> Exercise directions:
Return each line of the records holding the string "reports".

------ Information supplied

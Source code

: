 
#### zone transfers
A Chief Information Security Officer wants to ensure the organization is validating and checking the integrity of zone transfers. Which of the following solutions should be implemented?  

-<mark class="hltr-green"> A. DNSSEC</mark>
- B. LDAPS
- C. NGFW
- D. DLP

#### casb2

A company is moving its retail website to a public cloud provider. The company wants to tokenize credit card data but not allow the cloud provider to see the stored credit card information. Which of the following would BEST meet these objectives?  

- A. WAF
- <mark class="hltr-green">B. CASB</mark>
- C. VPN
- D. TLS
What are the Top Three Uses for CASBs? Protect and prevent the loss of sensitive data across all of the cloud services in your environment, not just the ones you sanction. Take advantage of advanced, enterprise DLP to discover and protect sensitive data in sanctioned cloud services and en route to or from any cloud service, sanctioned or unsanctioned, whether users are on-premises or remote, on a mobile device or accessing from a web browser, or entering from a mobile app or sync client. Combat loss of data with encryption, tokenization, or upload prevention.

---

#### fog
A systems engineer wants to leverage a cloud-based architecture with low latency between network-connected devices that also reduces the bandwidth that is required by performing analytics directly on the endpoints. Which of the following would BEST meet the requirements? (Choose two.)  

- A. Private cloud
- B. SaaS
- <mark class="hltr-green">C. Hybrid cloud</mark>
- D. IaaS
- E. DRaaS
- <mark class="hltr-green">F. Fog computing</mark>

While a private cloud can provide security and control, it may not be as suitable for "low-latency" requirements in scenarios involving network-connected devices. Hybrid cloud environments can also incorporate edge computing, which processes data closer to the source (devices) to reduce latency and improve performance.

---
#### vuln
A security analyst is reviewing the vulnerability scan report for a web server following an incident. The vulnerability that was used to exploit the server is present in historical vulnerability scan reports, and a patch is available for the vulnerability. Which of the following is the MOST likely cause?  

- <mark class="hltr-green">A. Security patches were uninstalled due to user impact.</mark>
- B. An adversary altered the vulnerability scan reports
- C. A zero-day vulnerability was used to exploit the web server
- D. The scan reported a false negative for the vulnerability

------------

> Answer box:
A security analyst is reviewing the vulnerability scan report for a web server following an incident. The vulnerability that was used to exploit the server is present in historical vulnerability scan reports, and a patch is available for the vulnerability. Which of the following is the MOST likely cause?  
- B. An adversary altered the vulnerability scan reports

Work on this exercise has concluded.